Orange seltzer is not an item I would normally buy on a grocery trip. But don’t you know, this one, from Boylan Bottling Co. practically jumped off of the shelf at me. I’m a sucker for well-done retro-style anything, so in the cart it went. I thought, ‘Even if I don’t drink it, I would still like to stare at the package.’ (The seltzer’s actually quite tasty, living up to its great packaging and label, and their website kicks ass, too.)

Boylan’s packaging (for all of their products) supports their brand story. Just by looking at their packaging, one can tell the company has a deep history and a sense of fun. Their designer distilled their story into a visual representation of their brand.

On the same trip, I also grabbed some Twist Sponge Cloths. Did I need them? Probably not, but their packaging and presentation was just so nice that I didn’t want to leave without them. (Of course, I use them all the time now since I’m trying to break the paper towel addiction in my house.)

A consumer knows when they look at Twist’s line of products on the shelf that the brand is about making a mundane activity more enjoyable while also conserving resources.

So what’s the point of this grocery shopping recap? The point is:
Thoughtful label/package design (and this includes hang-tags and boxes, too) promotes your already-great product.

Would I have tried the orange seltzer had it not been for the Boylan’s package? No.
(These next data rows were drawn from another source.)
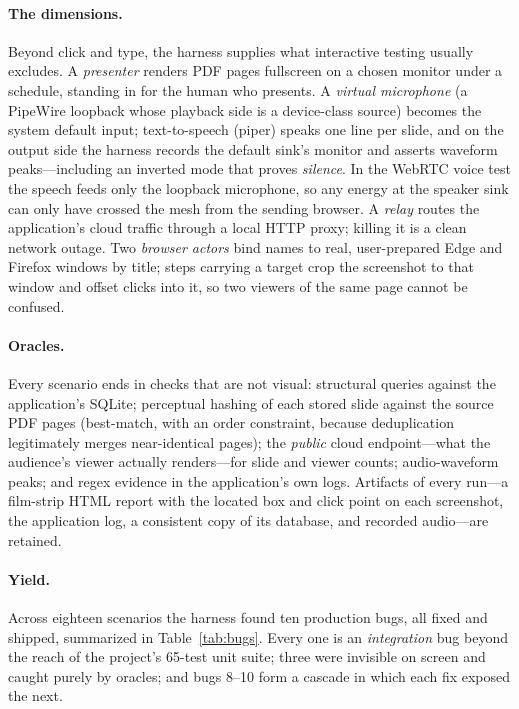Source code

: \documentclass[acmsmall,screen,nonacm]{acmart}
\theoremstyle{acmdefinition}%
\theoremstyle{acmplain}%
\begin{document}
\paragraph{The dimensions.} Beyond click and type, the harness supplies
what interactive testing usually excludes. A \emph{presenter} renders PDF
pages fullscreen on a chosen monitor under a schedule, standing in for
the human who presents. A \emph{virtual microphone} (a PipeWire loopback
whose playback side is a device-class source) becomes the system default
input; text-to-speech (piper) speaks one line per slide, and on the
output side the harness records the default sink's monitor and asserts
waveform peaks---including an inverted mode that proves \emph{silence}. In
the WebRTC voice test the speech feeds only the loopback microphone, so
any energy at the speaker sink can only have crossed the mesh from the
sending browser. A \emph{relay} routes the application's cloud traffic
through a local HTTP proxy; killing it is a clean network outage. Two
\emph{browser actors} bind names to real, user-prepared Edge and Firefox
windows by title; steps carrying a target crop the screenshot to that
window and offset clicks into it, so two viewers of the same page cannot
be confused.

\paragraph{Oracles.} Every scenario ends in checks that are not visual:
structural queries against the application's SQLite; perceptual hashing of
each stored slide against the source PDF pages (best-match, with an order
constraint, because deduplication legitimately merges near-identical
pages); the \emph{public} cloud endpoint---what the audience's viewer
actually renders---for slide and viewer counts; audio-waveform peaks; and
regex evidence in the application's own logs. Artifacts of every run---a
film-strip HTML report with the located box and click point on each
screenshot, the application log, a consistent copy of its database, and
recorded audio---are retained.

\paragraph{Yield.} Across eighteen scenarios the harness found ten
production bugs, all fixed and shipped, summarized in
Table~\ref{tab:bugs}. Every one is an \emph{integration} bug beyond the
reach of the project's 65-test unit suite; three were invisible on screen
and caught purely by oracles; and bugs 8--10 form a cascade in which each
fix exposed the next.
\end{document}
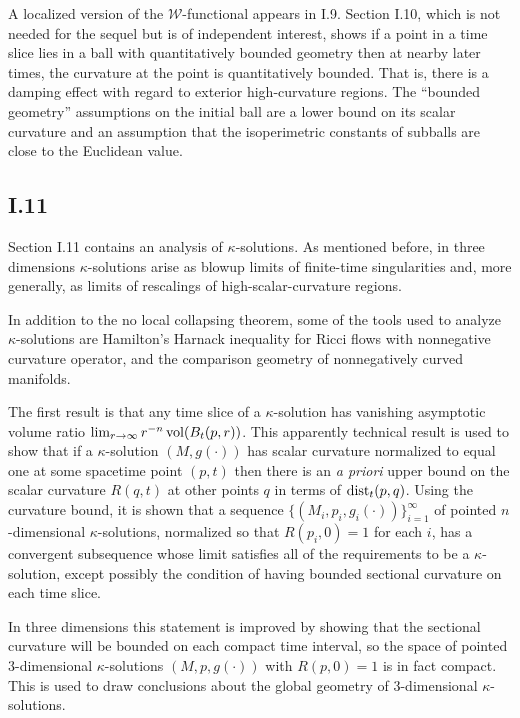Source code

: A localized version of the ${\mathcal W}$-functional appears in I.9.
Section I.10,
which is not needed for the sequel
but is of independent
interest, shows if a point in a time slice
lies in a ball with quantitatively bounded geometry then
at nearby later times, the curvature at the point is quantitatively
bounded.  That is, there is a damping effect with regard to exterior high-curvature
regions. The ``bounded geometry'' assumptions on the initial
ball are a lower bound on its scalar curvature and an assumption that
the isoperimetric constants of subballs are close to the Euclidean
value.

\subsection{I.11}

Section I.11 contains an analysis of $\kappa$-solutions. As mentioned before, in
three dimensions $\kappa$-solutions arise as blowup limits of finite-time singularities and,
more generally, as limits of rescalings of high-scalar-curvature regions.

In addition to the no local collapsing theorem, some of the tools used to analyze
$\kappa$-solutions are Hamilton's Harnack inequality for Ricci flows with
nonnegative curvature operator, and the comparison geometry of
nonnegatively curved manifolds.

The first result is that any time slice of a $\kappa$-solution
has vanishing asymptotic volume ratio $\lim_{r \rightarrow \infty} r^{-n} \vol(B_t(p, r))$.
This apparently technical result is used to show that if a
$\kappa$-solution $(M, g(\cdot))$ has scalar curvature normalized to equal
one at some spacetime point $(p,t)$ then there is an {\it a priori} upper bound on
the scalar curvature $R(q,t)$ at other points $q$ in terms of $\dist_t(p,q)$.
Using the curvature
bound, it is shown that a sequence $\{(M_i, p_i, g_i(\cdot)) \}_{i=1}^\infty$ of pointed
$n$-dimensional $\kappa$-solutions, normalized so that $R(p_i, 0) =1$ for each $i$, has
a convergent subsequence whose limit satisfies all of the requirements to be a
$\kappa$-solution, except possibly the condition of having bounded
sectional curvature on each time slice.

In three dimensions this statement is improved by showing that
the sectional curvature will be bounded on
each
compact time interval,
so the space of pointed $3$-dimensional $\kappa$-solutions
$(M, p, g(\cdot))$ with $R(p,0) = 1$ is in fact compact.
This is used to draw conclusions about the global geometry of
$3$-dimensional $\kappa$-solutions.

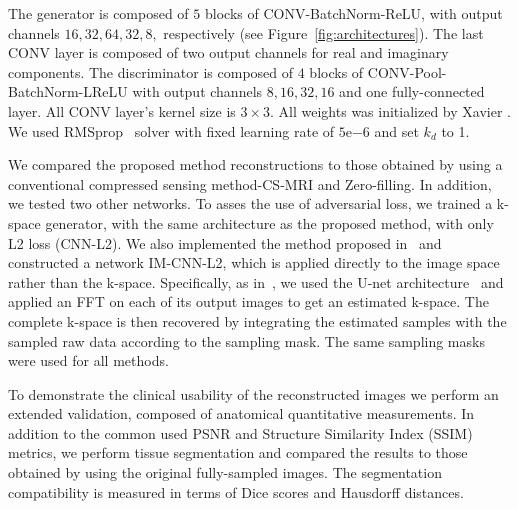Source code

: \documentclass[review]{elsarticle}
\begin{document}
The generator is composed of $5$ blocks of CONV-BatchNorm-ReLU, with output channels $16,32,64,32,8,$ respectively (see Figure~\ref{fig:architectures}). The last CONV layer is composed of two output channels for real and imaginary components. The discriminator is composed of $4$ blocks of CONV-Pool-BatchNorm-LReLU with output channels $8,16,32,16$ and one fully-connected layer. All CONV layer's kernel size is $3\times3$. All weights was initialized by Xavier \cite{glorot2010understanding}. We used RMSprop~\cite{tieleman2012lecture} solver with fixed learning rate of $5\mathrm{e}{-6}$ and set $k_{d}$ to 1.

We compared the proposed method reconstructions to those obtained by using a conventional compressed sensing method-CS-MRI \cite{lustig2007sparse} and Zero-filling. In addition, we tested two other networks. To asses the use of adversarial loss, we trained a k-space generator, with the same architecture as the proposed method, with only L2 loss (CNN-L2). We also implemented the method proposed in~\cite{hyun2017deep} and constructed a network IM-CNN-L2, which is applied directly to the image space rather than the k-space. Specifically, as in~\cite{hyun2017deep}, we used the U-net architecture~\cite{ronneberger2015u} and applied an FFT on each of its output images to get an estimated k-space. The complete k-space is then recovered by integrating the estimated samples with the sampled raw data according to the sampling mask. The same sampling masks were used for all methods.

To demonstrate the clinical usability of the reconstructed images we perform an extended validation, composed of anatomical quantitative measurements. In addition to the common used PSNR and Structure Similarity Index (SSIM)~\cite{wang2004image} metrics, we perform tissue segmentation and compared the results to those obtained by using the original fully-sampled images. The segmentation compatibility is measured in terms of Dice scores and Hausdorff distances.
\end{document}
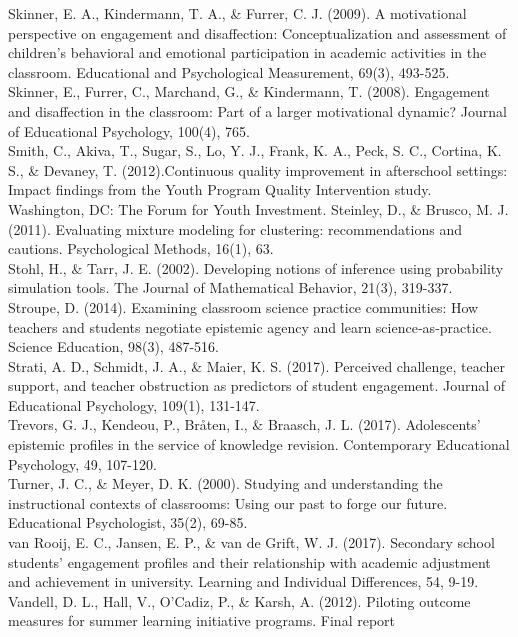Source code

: \documentclass[]{book}
\theoremstyle{definition}
\theoremstyle{definition}
\theoremstyle{definition}
\theoremstyle{remark}
\begin{document}
Skinner, E. A., Kindermann, T. A., \& Furrer, C. J. (2009). A
motivational perspective on engagement and disaffection:
Conceptualization and assessment of children's behavioral and emotional
participation in academic activities in the classroom. Educational and
Psychological Measurement, 69(3), 493-525.\\
Skinner, E., Furrer, C., Marchand, G., \& Kindermann, T. (2008).
Engagement and disaffection in the classroom: Part of a larger
motivational dynamic? Journal of Educational Psychology, 100(4), 765.\\
Smith, C., Akiva, T., Sugar, S., Lo, Y. J., Frank, K. A., Peck, S. C.,
Cortina, K. S., \& Devaney, T. (2012).Continuous quality improvement in
afterschool settings: Impact findings from the Youth Program Quality
Intervention study. Washington, DC: The Forum for Youth Investment.
Steinley, D., \& Brusco, M. J. (2011). Evaluating mixture modeling for
clustering: recommendations and cautions. Psychological Methods, 16(1),
63.\\
Stohl, H., \& Tarr, J. E. (2002). Developing notions of inference using
probability simulation tools. The Journal of Mathematical Behavior,
21(3), 319-337.\\
Stroupe, D. (2014). Examining classroom science practice communities:
How teachers and students negotiate epistemic agency and learn
science‐as‐practice. Science Education, 98(3), 487-516.\\
Strati, A. D., Schmidt, J. A., \& Maier, K. S. (2017). Perceived
challenge, teacher support, and teacher obstruction as predictors of
student engagement. Journal of Educational Psychology, 109(1),
131-147.\\
Trevors, G. J., Kendeou, P., Bråten, I., \& Braasch, J. L. (2017).
Adolescents' epistemic profiles in the service of knowledge revision.
Contemporary Educational Psychology, 49, 107-120.\\
Turner, J. C., \& Meyer, D. K. (2000). Studying and understanding the
instructional contexts of classrooms: Using our past to forge our
future. Educational Psychologist, 35(2), 69-85.\\
van Rooij, E. C., Jansen, E. P., \& van de Grift, W. J. (2017).
Secondary school students' engagement profiles and their relationship
with academic adjustment and achievement in university. Learning and
Individual Differences, 54, 9-19.\\
Vandell, D. L., Hall, V., O'Cadiz, P., \& Karsh, A. (2012). Piloting
outcome measures for summer learning initiative programs. Final report
\end{document}
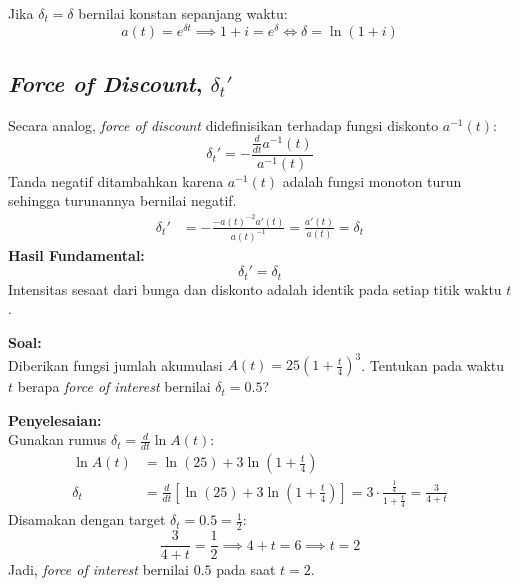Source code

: \documentclass[11pt,a4paper]{article}
\begin{document}
\begin{notebox}
Jika $\delta_t = \delta$ bernilai konstan sepanjang waktu:
\begin{equation}
    a(t) = e^{\delta t} \implies 1 + i = e^\delta \iff \delta = \ln(1 + i)
\end{equation}
\end{notebox}

\subsection{\textit{Force of Discount}, $\delta_t'$}
Secara analog, \textit{force of discount} didefinisikan terhadap fungsi diskonto $a^{-1}(t)$:
\begin{equation}
    \delta_t' = -\frac{\frac{d}{dt} a^{-1}(t)}{a^{-1}(t)}
\end{equation}
Tanda negatif ditambahkan karena $a^{-1}(t)$ adalah fungsi monoton turun sehingga turunannya bernilai negatif.
\begin{align*}
    \delta_t' &= -\frac{-a(t)^{-2} a'(t)}{a(t)^{-1}} = \frac{a'(t)}{a(t)} = \delta_t
\end{align*}
\textbf{Hasil Fundamental:}
\begin{equation}
    \delta_t' = \delta_t
\end{equation}
Intensitas sesaat dari bunga dan diskonto adalah identik pada setiap titik waktu $t$.

\begin{examplebox}
\textbf{Soal:}\\
Diberikan fungsi jumlah akumulasi $A(t) = 25\left(1 + \frac{t}{4}\right)^3$. Tentukan pada waktu $t$ berapa \textit{force of interest} bernilai $\delta_t = 0.5$?

\vspace{0.5em}
\textbf{Penyelesaian:}\\
Gunakan rumus $\delta_t = \frac{d}{dt} \ln A(t)$:
\begin{align*}
    \ln A(t) &= \ln(25) + 3 \ln\left(1 + \frac{t}{4}\right) \\[0.5em]
    \delta_t &= \frac{d}{dt} \left[ \ln(25) + 3 \ln\left(1 + \frac{t}{4}\right) \right] = 3 \cdot \frac{\frac{1}{4}}{1 + \frac{t}{4}} = \frac{3}{4 + t}
\end{align*}
Disamakan dengan target $\delta_t = 0.5 = \frac{1}{2}$:
\begin{equation*}
    \frac{3}{4 + t} = \frac{1}{2} \implies 4 + t = 6 \implies t = 2
\end{equation*}
Jadi, \textit{force of interest} bernilai $0.5$ pada saat $t = 2$.
\end{examplebox}
\end{document}
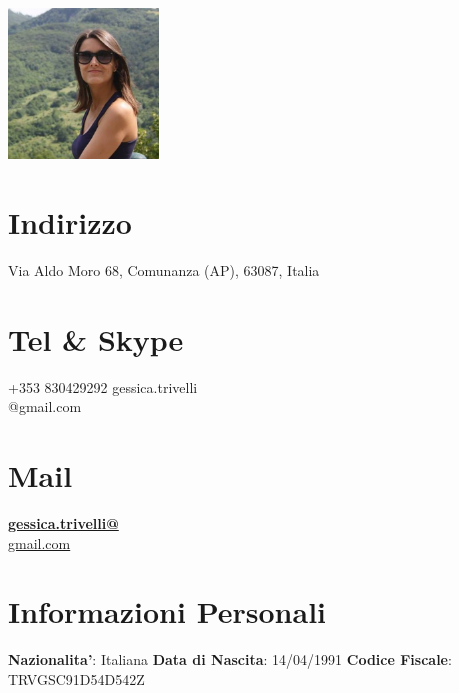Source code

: \documentclass[11pt]{friggeri-cv}
\begin{document}

\begin{aside}
  \includegraphics[width=4cm, keepaspectratio]{img/gessica_crop.jpg}
  \section{Indirizzo}
    Via Aldo Moro 68,
    Comunanza (AP), 63087, Italia
  \section{Tel \& Skype}
    +353 830429292\vspace{3pt}
    gessica.trivelli\\@gmail.com
  \section{Mail}
    \href{mailto:gessica.trivelli@gmail.com}{\textbf{gessica.trivelli@}\\gmail.com}
  \section{Informazioni Personali}
    \textbf{Nazionalita'}: 
    Italiana
    \textbf{Data di Nascita}: 14/04/1991
    \textbf{Codice Fiscale}: TRVGSC91D54D542Z
\end{aside}

\vspace{-15pt}
\end{document}
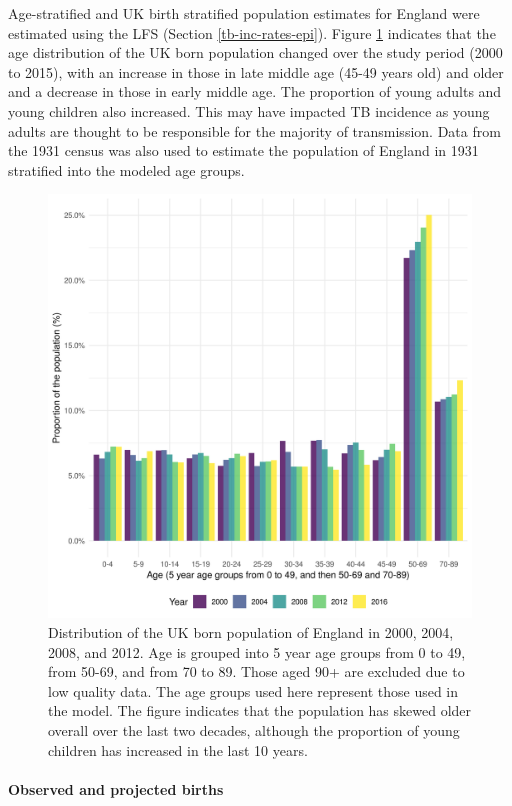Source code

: \documentclass[11pt,twoside]{bristolthesis}
\begin{document}
  Age-stratified and UK birth stratified population estimates for England were estimated using the LFS (Section \ref{tb-inc-rates-epi}). Figure \ref{fig:age-strat-demo} indicates that the age distribution of the UK born population changed over the study period (2000 to 2015), with an increase in those in late middle age (45-49 years old) and older and a decrease in those in early middle age. The proportion of young adults and young children also increased. This may have impacted TB incidence as young adults are thought to be responsible for the majority of transmission. Data from the 1931 census was also used to estimate the population of England in 1931 stratified into the modeled age groups.
  \begin{figure}
  
  {\centering \includegraphics[width=0.8\linewidth,]{chapters/model-development/resources/figure/england_demographics} 
  
  }
  
  \caption[Distribution of the UK born population of England in 2000, 2004, 2008, and 2012.]{Distribution of the UK born population of England in 2000, 2004, 2008, and 2012. Age is grouped into 5 year age groups from 0 to 49, from 50-69, and from 70 to 89. Those aged 90+ are excluded due to low quality data. The age groups used here represent those used in the model. The figure indicates that the population has skewed older overall over the last two decades, although the proportion of young children has increased in the last 10 years.}\label{fig:age-strat-demo}
  \end{figure}
  \hypertarget{observed-and-projected-births}{%
  \paragraph{Observed and projected births}\label{observed-and-projected-births}}
  
\end{document}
Would I have thought that Twist’s European sponge cloth was the solution to my dirty kitchen counters? Nope.

When launching your brand, don’t blow it by rushing through the planning and design process for your support materials. Hire a design firm that will take the time to understand your brand and it’s story before crafting solutions.

Communicating Your Sustainability…or Communicating Sustainably?

What should you do during “recessionary times?” Both.

As stated on Twitter earlier this week (find us @studio_22), consumers 18-34 will be driving green trends in the next decade. We also said that when you promote your products to this group, you should do so in a sustainable way.

If you’re a brand that can demonstrate a genuine commitment to responsible practices, tell consumers your sustainability story. Do it authentically. Brands can gain a competitive edge when they engage consumers on issues that they care about. Do it on a hang-tag. Do it in your catalog. Do it on your website. The person buying your product or service will feel good about making the purchase because it supports a belief that they subscribe to. You’ll provide added value – an important quality at the moment.

Now, about those sustainable communications…those hang-tags, brochures, catalogs, reports. There’s more to a sustainable marketing piece than slapping some ink on 30% recycled content paper. We won’t bore you with substrates here, but care must be taken with the imagery and text, colors, sizing, and ink used in producing your communications. Even the firm you choose to work with has an impact on the footprint of your printed materials. Embracing this concept on the back end will push you even further ahead of the competition in the eyes of your customers.